• **Extracted records**:
"""

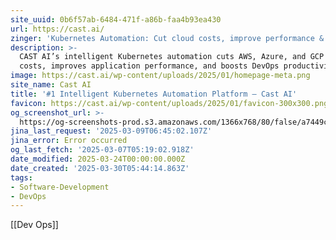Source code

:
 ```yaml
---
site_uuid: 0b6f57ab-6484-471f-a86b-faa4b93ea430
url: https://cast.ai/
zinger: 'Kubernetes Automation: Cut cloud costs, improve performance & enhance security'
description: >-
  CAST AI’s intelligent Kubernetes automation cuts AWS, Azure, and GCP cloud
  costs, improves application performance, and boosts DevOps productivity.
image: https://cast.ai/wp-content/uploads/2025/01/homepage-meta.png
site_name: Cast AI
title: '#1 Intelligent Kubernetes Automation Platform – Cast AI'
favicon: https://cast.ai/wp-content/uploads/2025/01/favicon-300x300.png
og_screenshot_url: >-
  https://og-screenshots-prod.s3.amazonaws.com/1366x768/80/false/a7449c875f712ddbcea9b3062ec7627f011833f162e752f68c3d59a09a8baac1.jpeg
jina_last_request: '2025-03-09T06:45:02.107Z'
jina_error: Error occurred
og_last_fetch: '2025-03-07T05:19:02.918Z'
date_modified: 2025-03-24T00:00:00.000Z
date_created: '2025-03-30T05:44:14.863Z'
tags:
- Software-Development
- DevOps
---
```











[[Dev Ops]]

"""
"""

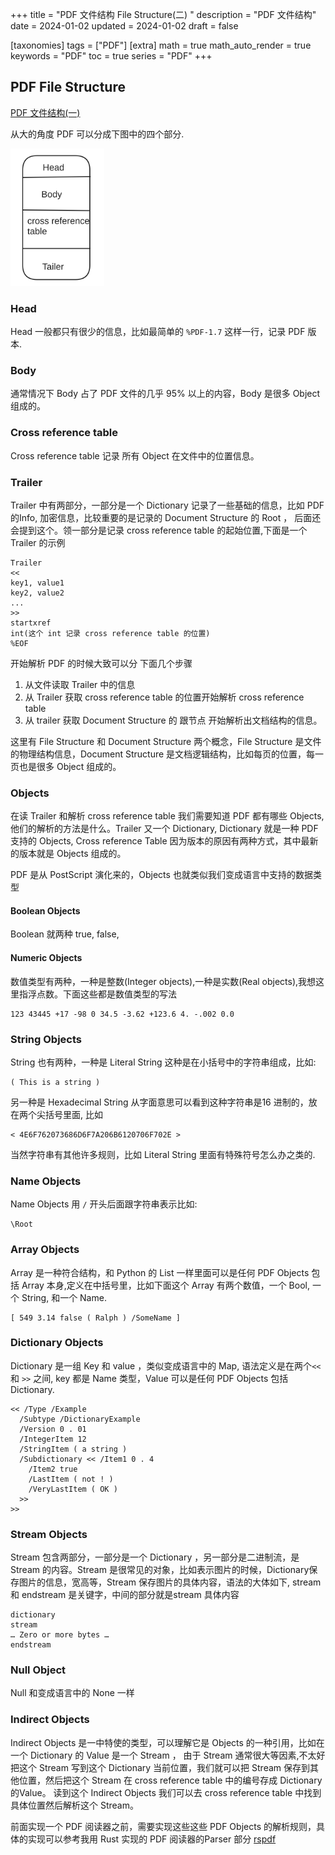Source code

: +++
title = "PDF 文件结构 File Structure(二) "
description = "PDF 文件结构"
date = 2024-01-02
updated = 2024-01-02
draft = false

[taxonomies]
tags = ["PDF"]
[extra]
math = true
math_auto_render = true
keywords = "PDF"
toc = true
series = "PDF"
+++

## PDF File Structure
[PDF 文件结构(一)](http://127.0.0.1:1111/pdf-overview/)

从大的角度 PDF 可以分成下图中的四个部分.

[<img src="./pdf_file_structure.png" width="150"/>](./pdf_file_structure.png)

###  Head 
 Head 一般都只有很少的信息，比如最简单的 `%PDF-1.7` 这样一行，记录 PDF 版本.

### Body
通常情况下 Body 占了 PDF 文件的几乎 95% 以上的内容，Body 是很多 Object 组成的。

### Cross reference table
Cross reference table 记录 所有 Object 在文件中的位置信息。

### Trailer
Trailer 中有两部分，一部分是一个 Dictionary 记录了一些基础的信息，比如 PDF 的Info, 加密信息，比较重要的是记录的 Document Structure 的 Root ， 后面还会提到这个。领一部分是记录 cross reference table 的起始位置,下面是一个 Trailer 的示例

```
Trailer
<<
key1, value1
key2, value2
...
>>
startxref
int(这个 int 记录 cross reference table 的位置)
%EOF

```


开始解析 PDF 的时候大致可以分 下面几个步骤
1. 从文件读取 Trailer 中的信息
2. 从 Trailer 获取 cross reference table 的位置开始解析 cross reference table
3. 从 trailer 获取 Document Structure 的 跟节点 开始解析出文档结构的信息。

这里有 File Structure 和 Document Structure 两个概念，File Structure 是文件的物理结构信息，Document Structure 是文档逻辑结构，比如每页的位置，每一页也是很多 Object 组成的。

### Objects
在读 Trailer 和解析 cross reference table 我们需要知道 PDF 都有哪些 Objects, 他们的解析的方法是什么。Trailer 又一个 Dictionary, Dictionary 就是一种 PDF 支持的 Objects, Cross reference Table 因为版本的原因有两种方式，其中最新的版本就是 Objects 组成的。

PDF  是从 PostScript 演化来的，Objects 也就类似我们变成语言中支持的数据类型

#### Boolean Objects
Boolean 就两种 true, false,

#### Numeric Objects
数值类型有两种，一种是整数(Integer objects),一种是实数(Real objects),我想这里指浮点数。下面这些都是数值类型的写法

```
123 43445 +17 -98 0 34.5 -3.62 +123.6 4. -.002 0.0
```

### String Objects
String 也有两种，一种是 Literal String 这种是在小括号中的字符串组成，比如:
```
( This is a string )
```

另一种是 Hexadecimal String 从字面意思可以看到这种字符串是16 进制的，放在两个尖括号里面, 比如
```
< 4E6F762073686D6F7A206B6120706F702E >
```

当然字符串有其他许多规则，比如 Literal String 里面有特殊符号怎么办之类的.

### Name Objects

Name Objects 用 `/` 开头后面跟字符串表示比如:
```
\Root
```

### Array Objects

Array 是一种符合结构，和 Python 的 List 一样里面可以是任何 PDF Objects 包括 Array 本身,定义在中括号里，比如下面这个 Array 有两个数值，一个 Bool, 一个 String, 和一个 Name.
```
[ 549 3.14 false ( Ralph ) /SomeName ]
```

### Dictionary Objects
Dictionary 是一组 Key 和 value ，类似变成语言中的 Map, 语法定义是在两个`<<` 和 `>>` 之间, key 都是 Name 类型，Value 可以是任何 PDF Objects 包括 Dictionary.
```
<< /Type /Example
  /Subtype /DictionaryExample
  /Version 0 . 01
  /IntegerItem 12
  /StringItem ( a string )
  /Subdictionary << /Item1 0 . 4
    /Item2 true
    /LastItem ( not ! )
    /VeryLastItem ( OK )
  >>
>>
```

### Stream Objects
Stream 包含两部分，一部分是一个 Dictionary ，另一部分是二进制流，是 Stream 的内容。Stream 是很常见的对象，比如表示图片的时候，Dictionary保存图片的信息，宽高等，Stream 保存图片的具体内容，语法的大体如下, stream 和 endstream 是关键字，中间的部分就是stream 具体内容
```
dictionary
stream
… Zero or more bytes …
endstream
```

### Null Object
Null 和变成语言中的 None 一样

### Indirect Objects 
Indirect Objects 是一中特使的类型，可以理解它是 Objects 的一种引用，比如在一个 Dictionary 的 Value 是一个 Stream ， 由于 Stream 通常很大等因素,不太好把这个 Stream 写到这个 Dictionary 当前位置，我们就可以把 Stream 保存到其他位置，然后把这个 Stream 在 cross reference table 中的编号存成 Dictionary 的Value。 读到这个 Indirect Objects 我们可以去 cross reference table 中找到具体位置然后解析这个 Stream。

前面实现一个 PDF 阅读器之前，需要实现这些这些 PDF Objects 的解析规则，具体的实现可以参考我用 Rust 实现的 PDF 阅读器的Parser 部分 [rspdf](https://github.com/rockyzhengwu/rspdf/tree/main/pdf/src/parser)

"""
"""

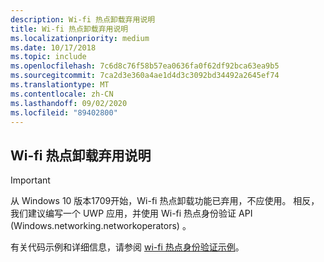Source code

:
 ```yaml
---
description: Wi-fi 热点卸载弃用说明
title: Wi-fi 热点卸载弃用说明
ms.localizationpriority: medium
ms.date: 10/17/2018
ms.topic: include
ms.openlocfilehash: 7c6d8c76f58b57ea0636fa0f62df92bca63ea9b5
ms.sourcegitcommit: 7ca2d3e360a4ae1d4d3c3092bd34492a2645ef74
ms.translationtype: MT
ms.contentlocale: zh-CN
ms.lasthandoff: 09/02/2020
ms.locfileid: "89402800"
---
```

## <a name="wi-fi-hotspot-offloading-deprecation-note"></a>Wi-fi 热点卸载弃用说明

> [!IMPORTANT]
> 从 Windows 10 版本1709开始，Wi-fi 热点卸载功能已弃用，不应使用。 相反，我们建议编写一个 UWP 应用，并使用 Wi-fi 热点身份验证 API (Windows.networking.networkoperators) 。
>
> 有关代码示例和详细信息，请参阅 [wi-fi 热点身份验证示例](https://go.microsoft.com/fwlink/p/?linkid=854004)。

"""

• **What the task requires**:
Retype the records above, but only those lines that fall between the line containing "### Indirect Objects" and the line containing "Indirect Objects 是一中特使的类型，可以理解它是", with both of those lines included, exactly as written.

• **Task result**:
### Indirect Objects 
Indirect Objects 是一中特使的类型，可以理解它是 Objects 的一种引用，比如在一个 Dictionary 的 Value 是一个 Stream ， 由于 Stream 通常很大等因素,不太好把这个 Stream 写到这个 Dictionary 当前位置，我们就可以把 Stream 保存到其他位置，然后把这个 Stream 在 cross reference table 中的编号存成 Dictionary 的Value。 读到这个 Indirect Objects 我们可以去 cross reference table 中找到具体位置然后解析这个 Stream。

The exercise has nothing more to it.